◆ WHAT YOU ARE ASKED TO DO:
All the entries that follow are to be returned exactly.

◆ GIVEN RECORDS:
______________________________

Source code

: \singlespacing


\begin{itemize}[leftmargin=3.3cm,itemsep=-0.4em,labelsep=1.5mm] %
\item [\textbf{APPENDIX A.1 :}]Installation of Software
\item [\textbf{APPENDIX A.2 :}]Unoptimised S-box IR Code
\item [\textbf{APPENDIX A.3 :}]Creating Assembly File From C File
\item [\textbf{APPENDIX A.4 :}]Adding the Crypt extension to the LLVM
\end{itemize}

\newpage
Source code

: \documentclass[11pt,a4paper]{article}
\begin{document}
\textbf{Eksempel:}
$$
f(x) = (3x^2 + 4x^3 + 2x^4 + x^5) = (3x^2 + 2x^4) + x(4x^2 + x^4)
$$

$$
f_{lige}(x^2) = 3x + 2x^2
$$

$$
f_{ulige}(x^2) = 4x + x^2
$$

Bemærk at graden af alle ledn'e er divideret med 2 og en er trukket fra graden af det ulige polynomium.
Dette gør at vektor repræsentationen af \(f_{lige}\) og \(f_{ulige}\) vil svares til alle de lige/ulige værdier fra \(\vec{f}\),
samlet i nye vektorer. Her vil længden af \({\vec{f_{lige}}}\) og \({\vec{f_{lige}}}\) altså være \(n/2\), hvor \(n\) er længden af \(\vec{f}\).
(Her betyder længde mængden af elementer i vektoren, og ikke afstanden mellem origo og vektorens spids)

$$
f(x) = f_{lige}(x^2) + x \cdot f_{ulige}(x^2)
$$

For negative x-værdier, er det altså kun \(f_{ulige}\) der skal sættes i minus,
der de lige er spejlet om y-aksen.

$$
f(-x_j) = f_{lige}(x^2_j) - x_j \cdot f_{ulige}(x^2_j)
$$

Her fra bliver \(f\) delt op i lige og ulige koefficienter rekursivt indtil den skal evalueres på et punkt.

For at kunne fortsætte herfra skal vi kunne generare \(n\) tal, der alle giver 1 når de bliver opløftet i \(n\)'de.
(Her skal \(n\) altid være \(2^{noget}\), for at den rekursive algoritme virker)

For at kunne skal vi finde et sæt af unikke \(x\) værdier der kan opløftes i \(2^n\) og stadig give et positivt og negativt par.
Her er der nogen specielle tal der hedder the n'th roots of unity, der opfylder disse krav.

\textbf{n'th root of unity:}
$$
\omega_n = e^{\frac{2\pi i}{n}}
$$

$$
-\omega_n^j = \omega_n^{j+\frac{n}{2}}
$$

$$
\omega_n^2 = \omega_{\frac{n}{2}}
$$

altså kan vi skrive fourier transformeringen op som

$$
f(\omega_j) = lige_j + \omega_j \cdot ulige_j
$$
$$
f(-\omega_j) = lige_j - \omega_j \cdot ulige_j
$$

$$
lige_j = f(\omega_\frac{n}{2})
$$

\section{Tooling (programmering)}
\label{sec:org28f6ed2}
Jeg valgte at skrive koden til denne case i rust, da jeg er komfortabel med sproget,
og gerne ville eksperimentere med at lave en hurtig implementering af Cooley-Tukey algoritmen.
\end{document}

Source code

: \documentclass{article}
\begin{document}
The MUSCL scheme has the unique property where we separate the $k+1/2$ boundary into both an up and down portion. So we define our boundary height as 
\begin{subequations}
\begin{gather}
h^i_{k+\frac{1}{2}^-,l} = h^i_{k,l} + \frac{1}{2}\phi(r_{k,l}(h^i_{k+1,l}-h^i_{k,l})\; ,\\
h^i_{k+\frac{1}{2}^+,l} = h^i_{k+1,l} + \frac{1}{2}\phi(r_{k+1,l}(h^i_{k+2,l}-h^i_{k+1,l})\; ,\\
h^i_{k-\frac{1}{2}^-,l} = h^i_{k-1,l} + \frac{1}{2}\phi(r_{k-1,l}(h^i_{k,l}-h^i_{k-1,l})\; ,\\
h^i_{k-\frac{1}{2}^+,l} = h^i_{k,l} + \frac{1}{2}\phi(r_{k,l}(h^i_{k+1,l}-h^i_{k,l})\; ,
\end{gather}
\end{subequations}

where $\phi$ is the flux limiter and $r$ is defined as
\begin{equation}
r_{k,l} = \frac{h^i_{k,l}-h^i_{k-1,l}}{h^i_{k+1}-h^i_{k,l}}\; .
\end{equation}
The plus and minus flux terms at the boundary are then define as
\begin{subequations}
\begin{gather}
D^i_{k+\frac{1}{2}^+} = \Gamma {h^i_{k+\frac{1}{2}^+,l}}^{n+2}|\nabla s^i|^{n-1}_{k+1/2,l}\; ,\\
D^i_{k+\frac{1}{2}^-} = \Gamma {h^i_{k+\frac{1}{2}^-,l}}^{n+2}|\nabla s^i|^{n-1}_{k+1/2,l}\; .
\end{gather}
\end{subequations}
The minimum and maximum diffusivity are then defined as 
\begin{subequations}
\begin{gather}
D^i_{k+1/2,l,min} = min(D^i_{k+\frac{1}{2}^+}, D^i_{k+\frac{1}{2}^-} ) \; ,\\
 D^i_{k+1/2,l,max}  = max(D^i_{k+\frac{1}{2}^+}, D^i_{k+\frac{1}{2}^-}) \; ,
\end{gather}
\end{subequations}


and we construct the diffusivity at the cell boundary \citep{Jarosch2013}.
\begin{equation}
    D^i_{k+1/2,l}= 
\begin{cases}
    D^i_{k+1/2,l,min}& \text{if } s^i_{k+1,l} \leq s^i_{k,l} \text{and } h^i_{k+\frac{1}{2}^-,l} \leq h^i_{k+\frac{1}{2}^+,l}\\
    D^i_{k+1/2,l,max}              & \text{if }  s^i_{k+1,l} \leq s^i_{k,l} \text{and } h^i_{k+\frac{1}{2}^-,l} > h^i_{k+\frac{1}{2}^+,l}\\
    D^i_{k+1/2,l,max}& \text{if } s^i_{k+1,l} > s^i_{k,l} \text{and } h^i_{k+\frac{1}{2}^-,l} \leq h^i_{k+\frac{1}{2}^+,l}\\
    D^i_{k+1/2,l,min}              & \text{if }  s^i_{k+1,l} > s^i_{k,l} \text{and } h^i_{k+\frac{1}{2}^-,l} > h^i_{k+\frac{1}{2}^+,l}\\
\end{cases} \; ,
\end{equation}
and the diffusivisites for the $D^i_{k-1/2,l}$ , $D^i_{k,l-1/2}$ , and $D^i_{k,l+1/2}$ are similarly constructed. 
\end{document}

______________________________

◆ RESPONSE FOR THIS EXERCISE:
Source code

: \singlespacing


\begin{itemize}[leftmargin=3.3cm,itemsep=-0.4em,labelsep=1.5mm] %
\item [\textbf{APPENDIX A.1 :}]Installation of Software
\item [\textbf{APPENDIX A.2 :}]Unoptimised S-box IR Code
\item [\textbf{APPENDIX A.3 :}]Creating Assembly File From C File
\item [\textbf{APPENDIX A.4 :}]Adding the Crypt extension to the LLVM
\end{itemize}

\newpage
Source code

: \documentclass[11pt,a4paper]{article}
\begin{document}
\textbf{Eksempel:}
$$
f(x) = (3x^2 + 4x^3 + 2x^4 + x^5) = (3x^2 + 2x^4) + x(4x^2 + x^4)
$$

$$
f_{lige}(x^2) = 3x + 2x^2
$$

$$
f_{ulige}(x^2) = 4x + x^2
$$

Bemærk at graden af alle ledn'e er divideret med 2 og en er trukket fra graden af det ulige polynomium.
Dette gør at vektor repræsentationen af \(f_{lige}\) og \(f_{ulige}\) vil svares til alle de lige/ulige værdier fra \(\vec{f}\),
samlet i nye vektorer. Her vil længden af \({\vec{f_{lige}}}\) og \({\vec{f_{lige}}}\) altså være \(n/2\), hvor \(n\) er længden af \(\vec{f}\).
(Her betyder længde mængden af elementer i vektoren, og ikke afstanden mellem origo og vektorens spids)

$$
f(x) = f_{lige}(x^2) + x \cdot f_{ulige}(x^2)
$$

For negative x-værdier, er det altså kun \(f_{ulige}\) der skal sættes i minus,
der de lige er spejlet om y-aksen.

$$
f(-x_j) = f_{lige}(x^2_j) - x_j \cdot f_{ulige}(x^2_j)
$$

Her fra bliver \(f\) delt op i lige og ulige koefficienter rekursivt indtil den skal evalueres på et punkt.

For at kunne fortsætte herfra skal vi kunne generare \(n\) tal, der alle giver 1 når de bliver opløftet i \(n\)'de.
(Her skal \(n\) altid være \(2^{noget}\), for at den rekursive algoritme virker)

For at kunne skal vi finde et sæt af unikke \(x\) værdier der kan opløftes i \(2^n\) og stadig give et positivt og negativt par.
Her er der nogen specielle tal der hedder the n'th roots of unity, der opfylder disse krav.

\textbf{n'th root of unity:}
$$
\omega_n = e^{\frac{2\pi i}{n}}
$$

$$
-\omega_n^j = \omega_n^{j+\frac{n}{2}}
$$

$$
\omega_n^2 = \omega_{\frac{n}{2}}
$$

altså kan vi skrive fourier transformeringen op som

$$
f(\omega_j) = lige_j + \omega_j \cdot ulige_j
$$
$$
f(-\omega_j) = lige_j - \omega_j \cdot ulige_j
$$

$$
lige_j = f(\omega_\frac{n}{2})
$$

\section{Tooling (programmering)}
\label{sec:org28f6ed2}
Jeg valgte at skrive koden til denne case i rust, da jeg er komfortabel med sproget,
og gerne ville eksperimentere med at lave en hurtig implementering af Cooley-Tukey algoritmen.
\end{document}

Source code

: \documentclass{article}
\begin{document}
The MUSCL scheme has the unique property where we separate the $k+1/2$ boundary into both an up and down portion. So we define our boundary height as 
\begin{subequations}
\begin{gather}
h^i_{k+\frac{1}{2}^-,l} = h^i_{k,l} + \frac{1}{2}\phi(r_{k,l}(h^i_{k+1,l}-h^i_{k,l})\; ,\\
h^i_{k+\frac{1}{2}^+,l} = h^i_{k+1,l} + \frac{1}{2}\phi(r_{k+1,l}(h^i_{k+2,l}-h^i_{k+1,l})\; ,\\
h^i_{k-\frac{1}{2}^-,l} = h^i_{k-1,l} + \frac{1}{2}\phi(r_{k-1,l}(h^i_{k,l}-h^i_{k-1,l})\; ,\\
h^i_{k-\frac{1}{2}^+,l} = h^i_{k,l} + \frac{1}{2}\phi(r_{k,l}(h^i_{k+1,l}-h^i_{k,l})\; ,
\end{gather}
\end{subequations}

where $\phi$ is the flux limiter and $r$ is defined as
\begin{equation}
r_{k,l} = \frac{h^i_{k,l}-h^i_{k-1,l}}{h^i_{k+1}-h^i_{k,l}}\; .
\end{equation}
The plus and minus flux terms at the boundary are then define as
\begin{subequations}
\begin{gather}
D^i_{k+\frac{1}{2}^+} = \Gamma {h^i_{k+\frac{1}{2}^+,l}}^{n+2}|\nabla s^i|^{n-1}_{k+1/2,l}\; ,\\
D^i_{k+\frac{1}{2}^-} = \Gamma {h^i_{k+\frac{1}{2}^-,l}}^{n+2}|\nabla s^i|^{n-1}_{k+1/2,l}\; .
\end{gather}
\end{subequations}
The minimum and maximum diffusivity are then defined as 
\begin{subequations}
\begin{gather}
D^i_{k+1/2,l,min} = min(D^i_{k+\frac{1}{2}^+}, D^i_{k+\frac{1}{2}^-} ) \; ,\\
 D^i_{k+1/2,l,max}  = max(D^i_{k+\frac{1}{2}^+}, D^i_{k+\frac{1}{2}^-}) \; ,
\end{gather}
\end{subequations}


and we construct the diffusivity at the cell boundary \citep{Jarosch2013}.
\begin{equation}
    D^i_{k+1/2,l}= 
\begin{cases}
    D^i_{k+1/2,l,min}& \text{if } s^i_{k+1,l} \leq s^i_{k,l} \text{and } h^i_{k+\frac{1}{2}^-,l} \leq h^i_{k+\frac{1}{2}^+,l}\\
    D^i_{k+1/2,l,max}              & \text{if }  s^i_{k+1,l} \leq s^i_{k,l} \text{and } h^i_{k+\frac{1}{2}^-,l} > h^i_{k+\frac{1}{2}^+,l}\\
    D^i_{k+1/2,l,max}& \text{if } s^i_{k+1,l} > s^i_{k,l} \text{and } h^i_{k+\frac{1}{2}^-,l} \leq h^i_{k+\frac{1}{2}^+,l}\\
    D^i_{k+1/2,l,min}              & \text{if }  s^i_{k+1,l} > s^i_{k,l} \text{and } h^i_{k+\frac{1}{2}^-,l} > h^i_{k+\frac{1}{2}^+,l}\\
\end{cases} \; ,
\end{equation}
and the diffusivisites for the $D^i_{k-1/2,l}$ , $D^i_{k,l-1/2}$ , and $D^i_{k,l+1/2}$ are similarly constructed. 
\end{document}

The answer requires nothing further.